We’re fairly uncertain about the degree to which we will be able to affect the presence of an SRCP in a misaligned system.

  • For SRCPs that are capabilities: we may be able to remove it using unlearning techniques (if those are available) or push for control measures to be put in place to prevent the capability from being exercised until the system is aligned.
  • For SRCPs that are the absence of a beneficial capability: we may be able to train that capability.
  • For SRCPs that are a propensity or preference: we may be able to find methods that allow us to exert relatively coarse-grained control over a system’s propensities or preferences, even if methods sufficient for inner alignment elude us. See Box 1 above, here, and here for more discussion of this point.

3.2 Field-building model

We remain fairly uncertain about the likelihood of realizing the direct benefits described in the previous section or whether this is our best available path to reduce s-risk. It seems pretty likely that at some point over the next few years we learn of new considerations or opportunities that cause us to make a major pivot. For this reason, we think that it’s important to select a research agenda that will leave us in a good position to take advantage of unknown future opportunities. 

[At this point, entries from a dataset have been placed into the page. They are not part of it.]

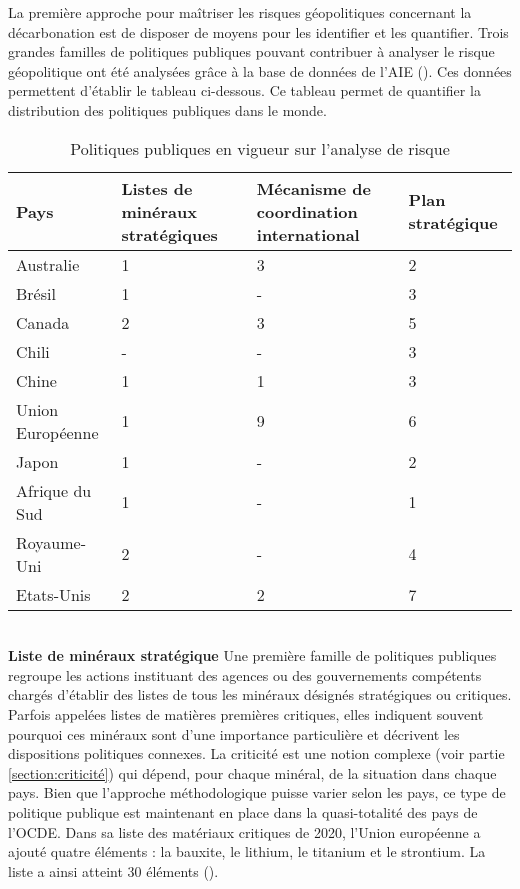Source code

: La première approche pour maîtriser les risques géopolitiques concernant la décarbonation est de disposer de moyens pour les identifier et les quantifier. Trois grandes familles de politiques publiques pouvant contribuer à analyser le risque géopolitique ont été analysées grâce à la base de données de l'AIE (\cite{iea_critical_2022}). Ces données permettent d'établir le tableau ci-dessous. Ce tableau permet de quantifier la distribution des politiques publiques dans le monde.
\begin{table}[!h]
\centering
\begin{tabular}{ |p{3cm}||p{3.5cm}|p{3.5cm}|p{3.5cm}|  }
 \hline
 Pays & Listes de minéraux stratégiques & Mécanisme de coordination international & Plan stratégique\\
 \hline
 Australie          & 1     & 3     & 2 \\
 Brésil             & 1     & -     & 3 \\
 Canada             & 2     & 3     & 5 \\
 Chili              & -     & -     & 3 \\
 Chine              & 1     & 1     & 3 \\
 Union Européenne   & 1     & 9     & 6 \\
 Japon              & 1     & -     & 2 \\
 Afrique du Sud     & 1     & -     & 1 \\
 Royaume-Uni        & 2     & -     & 4 \\
 Etats-Unis         & 2     & 2     & 7 \\
 \hline
\end{tabular}
    \caption{Politiques publiques en vigueur sur l'analyse de risque}
    \label{tab:analyse}
\end{table}
~\\
\textbf{Liste de minéraux stratégique}\smallbreak
Une première famille de politiques publiques regroupe les actions instituant des agences ou des gouvernements compétents chargés d'établir des listes de tous les minéraux désignés stratégiques ou critiques. Parfois appelées listes de matières premières critiques, elles indiquent souvent pourquoi ces minéraux sont d'une importance particulière et décrivent les dispositions politiques connexes.\smallbreak
La criticité est une notion complexe (voir
partie \ref{section:criticité}) qui dépend, pour chaque minéral, de la situation dans chaque pays. Bien que l'approche méthodologique puisse varier selon les pays, ce type de politique publique est maintenant en place dans la quasi-totalité des pays de l'OCDE. Dans sa liste des matériaux critiques de 2020, l'Union européenne a ajouté quatre éléments : la bauxite, le lithium, le titanium et le strontium. La liste a ainsi atteint 30 éléments (\cite{european_commission_critical_2020}).\smallbreak
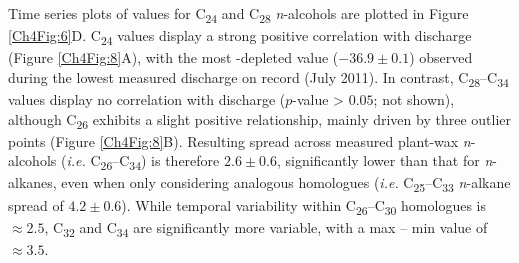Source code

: Time series plots of  values for C\textsubscript{24} and C\textsubscript{28} \textit{n}-alcohols are plotted in Figure \ref{Ch4Fig:6}D. C\textsubscript{24}  values display a strong positive correlation with discharge (Figure \ref{Ch4Fig:8}A), with the most -depleted value ($-36.9 \pm 0.1$\textperthousand) observed during the lowest measured discharge on record (July 2011). In contrast, C\textsubscript{28}--C\textsubscript{34}  values display no correlation with discharge ($p$-value > $0.05$; not shown), although C\textsubscript{26} exhibits a slight positive relationship, mainly driven by three outlier points (Figure \ref{Ch4Fig:8}B). Resulting  spread across measured plant-wax \textit{n}-alcohols (\textit{\textit{i.e.}} C\textsubscript{26}--C\textsubscript{34}) is therefore $2.6 \pm 0.6$\textperthousand, significantly lower than that for \textit{n}-alkanes, even when only considering analogous homologues (\textit{i.e.} C\textsubscript{25}--C\textsubscript{33} \textit{n}-alkane spread of $4.2 \pm 0.6$\textperthousand). While temporal variability within C\textsubscript{26}--C\textsubscript{30} homologues is $\approx 2.5$\textperthousand, C\textsubscript{32} and C\textsubscript{34} are significantly more variable, with a max -- min value of $\approx 3.5$\textperthousand. 


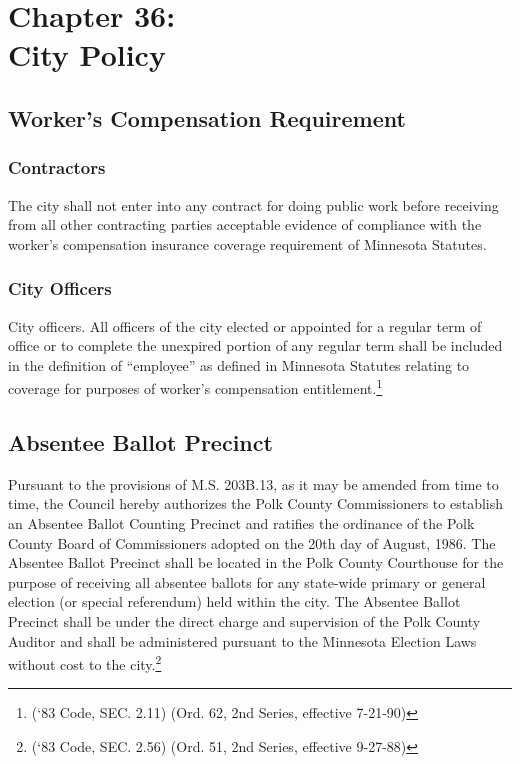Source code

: \chapter*{Chapter 36: \\
	City Policy}
    \vfill
    \minitoc
    \pagebreak
    
\section{Worker's Compensation Requirement}
\subsection{Contractors}
The city shall not enter into any contract for doing public work before receiving from all other contracting parties acceptable evidence of compliance with the worker’s compensation insurance coverage requirement of Minnesota Statutes.
\subsection{City Officers}
City officers.  All officers of the city elected or appointed for a regular term of office or to complete the unexpired portion of any regular term shall be included in the definition of “employee” as defined in Minnesota Statutes relating to coverage for purposes of worker’s compensation entitlement.\footnote{(‘83 Code, SEC. 2.11)  (Ord. 62, 2nd Series, effective 7-21-90)}

\section{Absentee Ballot Precinct}
Pursuant to the provisions of M.S. \textsection 203B.13, as it may be amended from time to time, the Council hereby authorizes the Polk County Commissioners to establish an Absentee Ballot Counting Precinct and ratifies the ordinance of the Polk County Board of Commissioners adopted on the 20th day of August, 1986.  The Absentee Ballot Precinct shall be located in the Polk County Courthouse for the purpose of receiving all absentee ballots for any state-wide primary or general election (or special referendum) held within the city.  The Absentee Ballot Precinct shall be under the direct charge and supervision of the Polk County Auditor and shall be administered pursuant to the Minnesota Election Laws without cost to the city.\footnote{(‘83 Code, SEC. 2.56)  (Ord. 51, 2nd Series, effective 9-27-88)}

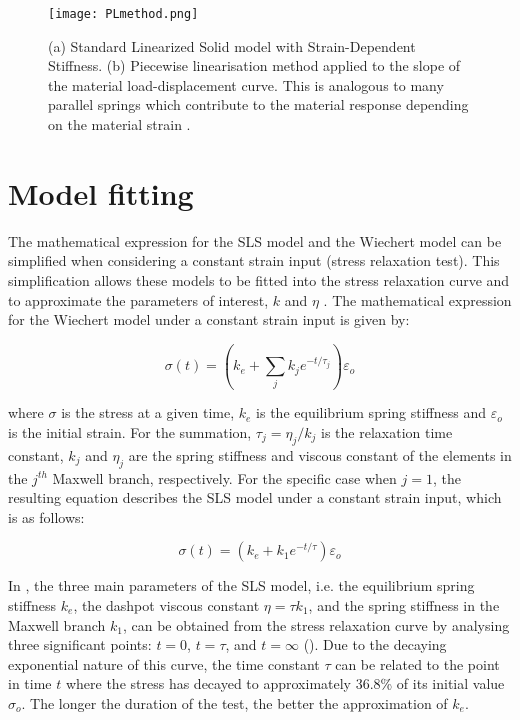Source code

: \begin{figure}[htb!]
	\centering
    \texttt{[image: PLmethod.png]}
    \caption[(a) Standard Linearized Solid model with Strain-Dependent Stiffness. (b) Piecewise linearisation method applied to the slope of the material load-displacement curve. This is analogous to many parallel springs which contribute to the material response depending on the material strain.]{(a) Standard Linearized Solid model with Strain-Dependent Stiffness. (b) Piecewise linearisation method applied to the slope of the material load-displacement curve. This is analogous to many parallel springs which contribute to the material response depending on the material strain \cite{austin2015control}.}
    \label{fig:PLmethod}
\end{figure}

\section{Model fitting} \label{sec:Modelfit}

The mathematical expression for the SLS model and the Wiechert model can be simplified when considering a constant strain input (stress relaxation test). This simplification allows these models to be fitted into the stress relaxation curve and to approximate the parameters of interest, $k$ and $\eta$ \cite{roylance2001engineering}. The mathematical expression for the Wiechert model under a constant strain input is given by:

\begin{equation}
\label{eq1}
\sigma (t) = \left( k_e +  \sum_{j} k_j e^{-t/\tau_j} \right)  \varepsilon_o
\end{equation}

\noindent where $\sigma$ is the stress at a given time, $k_e$ is the equilibrium spring stiffness and $\varepsilon_o$ is the initial strain. For the summation, $\tau_j=\eta_j/k_j$ is the relaxation time constant, $k_j$ and $\eta_j$ are the spring stiffness and viscous constant of the elements in the $j^{th}$ Maxwell branch, respectively. For the specific case when $j = 1$, the resulting equation describes the SLS model under a constant strain input, which is as follows:

\begin{equation}
\label{eq11}
\sigma(t) = \left( k_e +  k_1 e^{-t/\tau} \right)  \varepsilon_o
\end{equation}


In , the three main parameters of the SLS model, i.e. the equilibrium spring stiffness $k_e$, the dashpot viscous constant $\eta = \tau k_1$, and the spring stiffness in the Maxwell branch $k_1$, can be obtained from the stress relaxation curve by analysing three significant points: $t=0$, $t=\tau$, and $t=\infty$ (). Due to the decaying exponential nature of this curve, the time constant $\tau$ can be related to the point in time $t$ where the stress has decayed to approximately 36.8\% of its initial value $\sigma_o$. The longer the duration of the test, the better the approximation of $k_e$.

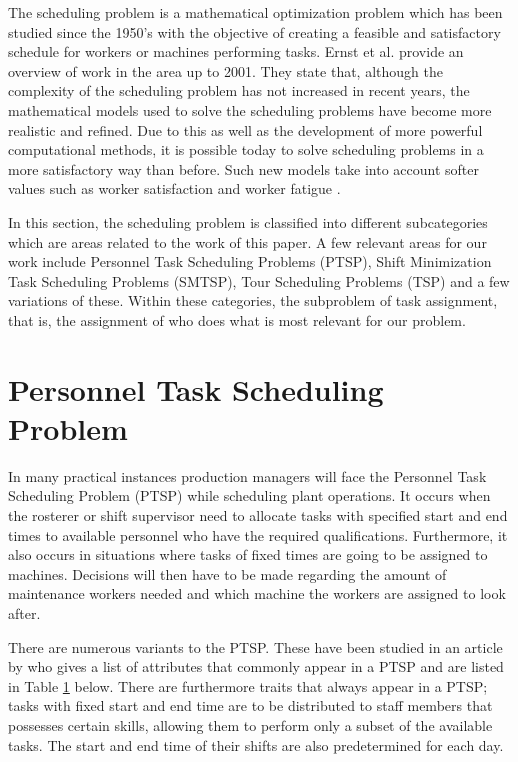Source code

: 
The scheduling problem is a mathematical optimization problem which has been studied since the 1950's with the objective of creating a feasible and satisfactory schedule for workers or machines performing tasks. Ernst et al. provide an overview of work in the area up to 2001. They state that, although the complexity of the scheduling problem has not increased in recent years, the mathematical models used to solve the scheduling problems have become more realistic and refined. Due to this as well as the development of more powerful computational methods, it is possible today to solve scheduling problems in a more satisfactory way than before. Such new models take into account softer values such as worker satisfaction and worker fatigue \cite{Ernst_2004}.

In this section, the scheduling problem is classified into different subcategories which are areas related to the work of this paper. A few relevant areas for our work include Personnel Task Scheduling Problems (PTSP), Shift Minimization Task Scheduling Problems (SMTSP), Tour Scheduling Problems (TSP) and a few variations of these. Within these categories, the subproblem of task assignment, that is, the assignment of who does what is most relevant for our problem.



\section{Personnel Task Scheduling Problem} \label{PTSP}

In many practical instances production managers will face the Personnel Task Scheduling Problem (PTSP) while scheduling plant operations. It occurs when the rosterer or shift supervisor need to allocate tasks with specified start and end times to available personnel who have the required qualifications. Furthermore, it also occurs in situations where tasks of fixed times are going to be assigned to machines. Decisions will then have to be made regarding the amount of maintenance workers needed and which machine the workers are assigned to look after. \cite{krishnamoorthy_2001}

There are numerous variants to the PTSP. These have been studied in an article by \cite{krishnamoorthy_2001} who gives a list of attributes that commonly appear in a PTSP and are listed in Table \ref{PTSP} below. There are furthermore traits that always appear in a PTSP; tasks with fixed start and end time are to be distributed to staff members that possesses certain skills, allowing them to perform only a subset of the available tasks. The start and end time of their shifts are also predetermined for each day.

We expect that working on the research directions described in this agenda will push us to develop the following skills:

  • An improved conceptual understanding of specific SRCPs and of the measurement process in general;
  • Ability to precisely operationalize model properties and design effective methods for measuring them;
  • Skill at designing and conducting experiments on LLMs.

Given that much of the value of the research agenda is in developing those skills, we’ll aim to avoid spending too much time on tasks that don’t directly improve those particular skills, such as tuning specific interventions to find the most effective version on current models (e.g. prompt engineering). 

Acknowledgements

I thank Jesse Clifton, Alex Cloud, Julian Stastny, Maxime Riché, and Daniel Kokotajlo for many helpful discussions about the ideas in this document. I thank Jesse Clifton, Maxime Riché, Anthony DiGiovanni, Marius Hobbhahn, Martín Soto, and Lukas Finnveden for providing helpful feedback on a rough draft.